Dataset excerpts

-- -- --

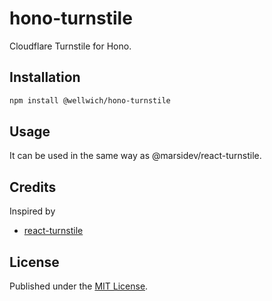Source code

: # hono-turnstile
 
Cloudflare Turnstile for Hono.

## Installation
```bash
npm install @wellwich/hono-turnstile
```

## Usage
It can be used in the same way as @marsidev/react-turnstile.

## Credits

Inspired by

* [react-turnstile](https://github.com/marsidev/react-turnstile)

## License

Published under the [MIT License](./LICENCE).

-- -- --

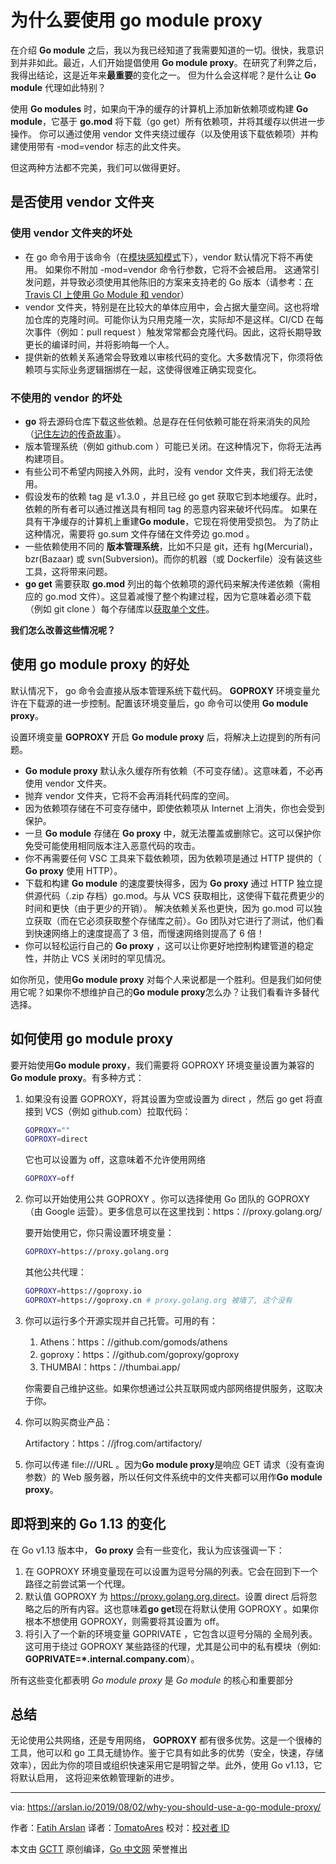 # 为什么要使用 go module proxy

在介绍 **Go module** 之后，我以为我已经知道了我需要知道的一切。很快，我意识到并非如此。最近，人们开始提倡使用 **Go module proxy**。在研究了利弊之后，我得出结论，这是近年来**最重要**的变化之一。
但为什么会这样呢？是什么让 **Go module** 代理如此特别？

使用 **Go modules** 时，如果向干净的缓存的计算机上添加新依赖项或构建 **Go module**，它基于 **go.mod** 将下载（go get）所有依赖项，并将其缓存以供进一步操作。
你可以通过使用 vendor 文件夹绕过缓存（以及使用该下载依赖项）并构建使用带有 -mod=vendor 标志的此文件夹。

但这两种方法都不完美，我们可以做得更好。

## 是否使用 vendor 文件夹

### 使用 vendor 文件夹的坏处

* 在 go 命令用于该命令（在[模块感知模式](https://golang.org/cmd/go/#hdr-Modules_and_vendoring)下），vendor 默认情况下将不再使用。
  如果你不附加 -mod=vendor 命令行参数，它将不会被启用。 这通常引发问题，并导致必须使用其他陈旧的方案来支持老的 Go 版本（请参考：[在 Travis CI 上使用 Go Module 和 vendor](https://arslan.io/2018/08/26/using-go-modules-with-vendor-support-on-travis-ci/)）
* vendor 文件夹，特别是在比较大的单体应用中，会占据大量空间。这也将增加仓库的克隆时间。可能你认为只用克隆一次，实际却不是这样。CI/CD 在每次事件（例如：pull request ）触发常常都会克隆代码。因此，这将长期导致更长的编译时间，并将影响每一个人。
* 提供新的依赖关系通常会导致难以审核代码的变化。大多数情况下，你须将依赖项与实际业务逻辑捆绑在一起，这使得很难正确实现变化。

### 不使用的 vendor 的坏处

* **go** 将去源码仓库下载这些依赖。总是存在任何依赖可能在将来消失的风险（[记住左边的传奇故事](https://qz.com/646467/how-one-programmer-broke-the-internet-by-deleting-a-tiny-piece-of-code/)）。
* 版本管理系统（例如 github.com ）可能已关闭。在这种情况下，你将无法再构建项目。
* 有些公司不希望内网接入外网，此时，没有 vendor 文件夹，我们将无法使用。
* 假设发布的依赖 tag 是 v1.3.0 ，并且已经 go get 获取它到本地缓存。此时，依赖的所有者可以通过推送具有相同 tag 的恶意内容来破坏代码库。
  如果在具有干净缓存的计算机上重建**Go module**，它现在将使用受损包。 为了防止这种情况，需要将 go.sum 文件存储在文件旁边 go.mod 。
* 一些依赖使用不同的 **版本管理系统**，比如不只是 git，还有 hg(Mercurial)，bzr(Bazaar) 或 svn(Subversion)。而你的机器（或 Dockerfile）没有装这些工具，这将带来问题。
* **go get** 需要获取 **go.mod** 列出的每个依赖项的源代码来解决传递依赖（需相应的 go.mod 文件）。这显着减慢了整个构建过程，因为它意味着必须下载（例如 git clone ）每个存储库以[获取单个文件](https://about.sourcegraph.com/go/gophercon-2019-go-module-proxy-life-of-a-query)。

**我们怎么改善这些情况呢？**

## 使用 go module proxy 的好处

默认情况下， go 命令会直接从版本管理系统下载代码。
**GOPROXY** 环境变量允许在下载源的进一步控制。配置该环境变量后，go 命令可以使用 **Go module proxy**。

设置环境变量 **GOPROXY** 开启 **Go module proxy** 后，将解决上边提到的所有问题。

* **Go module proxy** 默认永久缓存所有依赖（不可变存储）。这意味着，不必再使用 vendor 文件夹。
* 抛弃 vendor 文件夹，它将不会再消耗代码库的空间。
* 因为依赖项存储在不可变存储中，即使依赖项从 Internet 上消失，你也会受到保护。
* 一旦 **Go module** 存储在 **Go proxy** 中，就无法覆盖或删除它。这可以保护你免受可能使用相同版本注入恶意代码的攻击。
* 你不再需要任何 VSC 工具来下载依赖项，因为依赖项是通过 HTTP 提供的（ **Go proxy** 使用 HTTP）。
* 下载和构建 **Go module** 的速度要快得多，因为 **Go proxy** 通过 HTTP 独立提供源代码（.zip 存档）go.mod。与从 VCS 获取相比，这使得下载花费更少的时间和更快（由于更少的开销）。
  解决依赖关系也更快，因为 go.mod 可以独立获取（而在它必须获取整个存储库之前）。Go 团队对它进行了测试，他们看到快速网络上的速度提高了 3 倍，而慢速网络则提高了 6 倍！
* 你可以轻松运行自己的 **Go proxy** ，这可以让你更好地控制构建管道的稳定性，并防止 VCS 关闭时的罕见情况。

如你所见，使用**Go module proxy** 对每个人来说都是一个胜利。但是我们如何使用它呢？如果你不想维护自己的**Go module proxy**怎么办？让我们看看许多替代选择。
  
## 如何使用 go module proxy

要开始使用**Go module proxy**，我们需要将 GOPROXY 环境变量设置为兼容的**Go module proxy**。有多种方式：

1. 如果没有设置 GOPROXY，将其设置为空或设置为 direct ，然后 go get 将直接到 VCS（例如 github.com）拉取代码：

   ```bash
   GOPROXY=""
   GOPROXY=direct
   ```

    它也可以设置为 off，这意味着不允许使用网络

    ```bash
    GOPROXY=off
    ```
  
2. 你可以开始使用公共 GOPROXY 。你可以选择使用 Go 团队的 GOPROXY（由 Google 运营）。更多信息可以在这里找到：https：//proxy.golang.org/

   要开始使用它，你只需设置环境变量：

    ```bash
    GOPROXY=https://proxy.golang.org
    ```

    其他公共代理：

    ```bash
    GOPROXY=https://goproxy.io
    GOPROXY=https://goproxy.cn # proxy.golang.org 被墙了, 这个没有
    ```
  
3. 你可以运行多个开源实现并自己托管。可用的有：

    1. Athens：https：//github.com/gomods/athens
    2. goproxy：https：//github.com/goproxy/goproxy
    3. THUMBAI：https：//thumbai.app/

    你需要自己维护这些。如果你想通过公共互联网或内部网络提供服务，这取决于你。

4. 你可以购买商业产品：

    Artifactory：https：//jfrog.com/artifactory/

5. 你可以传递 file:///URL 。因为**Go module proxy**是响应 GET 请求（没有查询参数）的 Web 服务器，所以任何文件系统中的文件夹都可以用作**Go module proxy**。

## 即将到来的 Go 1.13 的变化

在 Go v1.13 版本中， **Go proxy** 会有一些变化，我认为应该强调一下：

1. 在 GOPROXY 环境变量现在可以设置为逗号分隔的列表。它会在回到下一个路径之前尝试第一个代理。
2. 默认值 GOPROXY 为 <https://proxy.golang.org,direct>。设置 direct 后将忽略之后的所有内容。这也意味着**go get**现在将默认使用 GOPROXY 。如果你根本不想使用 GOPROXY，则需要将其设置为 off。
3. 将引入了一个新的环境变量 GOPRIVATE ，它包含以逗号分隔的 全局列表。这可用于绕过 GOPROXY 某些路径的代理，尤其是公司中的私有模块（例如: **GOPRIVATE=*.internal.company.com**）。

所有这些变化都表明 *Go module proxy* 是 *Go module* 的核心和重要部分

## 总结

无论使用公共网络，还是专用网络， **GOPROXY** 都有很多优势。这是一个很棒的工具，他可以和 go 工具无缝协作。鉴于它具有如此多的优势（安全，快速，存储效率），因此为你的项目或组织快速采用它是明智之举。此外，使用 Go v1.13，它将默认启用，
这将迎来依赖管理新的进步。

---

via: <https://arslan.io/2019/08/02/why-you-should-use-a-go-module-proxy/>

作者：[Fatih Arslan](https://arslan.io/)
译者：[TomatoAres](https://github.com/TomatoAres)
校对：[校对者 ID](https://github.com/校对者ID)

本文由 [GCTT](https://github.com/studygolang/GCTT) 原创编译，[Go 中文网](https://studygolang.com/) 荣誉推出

-- -- --

▸ Aim of the exercise
Print exactly, with no pictures, the lines above from the one that holds "# 为什么要使用 go module proxy" through the one that holds "解决依赖关系也更快，因为 go.mod 可以独立获取（而在它必须获取整个存储库之前）。Go", both of them included.

▸ Worked solution
 # 为什么要使用 go module proxy

在介绍 **Go module** 之后，我以为我已经知道了我需要知道的一切。很快，我意识到并非如此。最近，人们开始提倡使用 **Go module proxy**。在研究了利弊之后，我得出结论，这是近年来**最重要**的变化之一。
但为什么会这样呢？是什么让 **Go module** 代理如此特别？

使用 **Go modules** 时，如果向干净的缓存的计算机上添加新依赖项或构建 **Go module**，它基于 **go.mod** 将下载（go get）所有依赖项，并将其缓存以供进一步操作。
你可以通过使用 vendor 文件夹绕过缓存（以及使用该下载依赖项）并构建使用带有 -mod=vendor 标志的此文件夹。

但这两种方法都不完美，我们可以做得更好。

## 是否使用 vendor 文件夹

### 使用 vendor 文件夹的坏处

* 在 go 命令用于该命令（在[模块感知模式](https://golang.org/cmd/go/#hdr-Modules_and_vendoring)下），vendor 默认情况下将不再使用。
  如果你不附加 -mod=vendor 命令行参数，它将不会被启用。 这通常引发问题，并导致必须使用其他陈旧的方案来支持老的 Go 版本（请参考：[在 Travis CI 上使用 Go Module 和 vendor](https://arslan.io/2018/08/26/using-go-modules-with-vendor-support-on-travis-ci/)）
* vendor 文件夹，特别是在比较大的单体应用中，会占据大量空间。这也将增加仓库的克隆时间。可能你认为只用克隆一次，实际却不是这样。CI/CD 在每次事件（例如：pull request ）触发常常都会克隆代码。因此，这将长期导致更长的编译时间，并将影响每一个人。
* 提供新的依赖关系通常会导致难以审核代码的变化。大多数情况下，你须将依赖项与实际业务逻辑捆绑在一起，这使得很难正确实现变化。

### 不使用的 vendor 的坏处

* **go** 将去源码仓库下载这些依赖。总是存在任何依赖可能在将来消失的风险（[记住左边的传奇故事](https://qz.com/646467/how-one-programmer-broke-the-internet-by-deleting-a-tiny-piece-of-code/)）。
* 版本管理系统（例如 github.com ）可能已关闭。在这种情况下，你将无法再构建项目。
* 有些公司不希望内网接入外网，此时，没有 vendor 文件夹，我们将无法使用。
* 假设发布的依赖 tag 是 v1.3.0 ，并且已经 go get 获取它到本地缓存。此时，依赖的所有者可以通过推送具有相同 tag 的恶意内容来破坏代码库。
  如果在具有干净缓存的计算机上重建**Go module**，它现在将使用受损包。 为了防止这种情况，需要将 go.sum 文件存储在文件旁边 go.mod 。
* 一些依赖使用不同的 **版本管理系统**，比如不只是 git，还有 hg(Mercurial)，bzr(Bazaar) 或 svn(Subversion)。而你的机器（或 Dockerfile）没有装这些工具，这将带来问题。
* **go get** 需要获取 **go.mod** 列出的每个依赖项的源代码来解决传递依赖（需相应的 go.mod 文件）。这显着减慢了整个构建过程，因为它意味着必须下载（例如 git clone ）每个存储库以[获取单个文件](https://about.sourcegraph.com/go/gophercon-2019-go-module-proxy-life-of-a-query)。

**我们怎么改善这些情况呢？**

## 使用 go module proxy 的好处

默认情况下， go 命令会直接从版本管理系统下载代码。
**GOPROXY** 环境变量允许在下载源的进一步控制。配置该环境变量后，go 命令可以使用 **Go module proxy**。

设置环境变量 **GOPROXY** 开启 **Go module proxy** 后，将解决上边提到的所有问题。

* **Go module proxy** 默认永久缓存所有依赖（不可变存储）。这意味着，不必再使用 vendor 文件夹。
* 抛弃 vendor 文件夹，它将不会再消耗代码库的空间。
* 因为依赖项存储在不可变存储中，即使依赖项从 Internet 上消失，你也会受到保护。
* 一旦 **Go module** 存储在 **Go proxy** 中，就无法覆盖或删除它。这可以保护你免受可能使用相同版本注入恶意代码的攻击。
* 你不再需要任何 VSC 工具来下载依赖项，因为依赖项是通过 HTTP 提供的（ **Go proxy** 使用 HTTP）。
* 下载和构建 **Go module** 的速度要快得多，因为 **Go proxy** 通过 HTTP 独立提供源代码（.zip 存档）go.mod。与从 VCS 获取相比，这使得下载花费更少的时间和更快（由于更少的开销）。
  解决依赖关系也更快，因为 go.mod 可以独立获取（而在它必须获取整个存储库之前）。Go 团队对它进行了测试，他们看到快速网络上的速度提高了 3 倍，而慢速网络则提高了 6 倍！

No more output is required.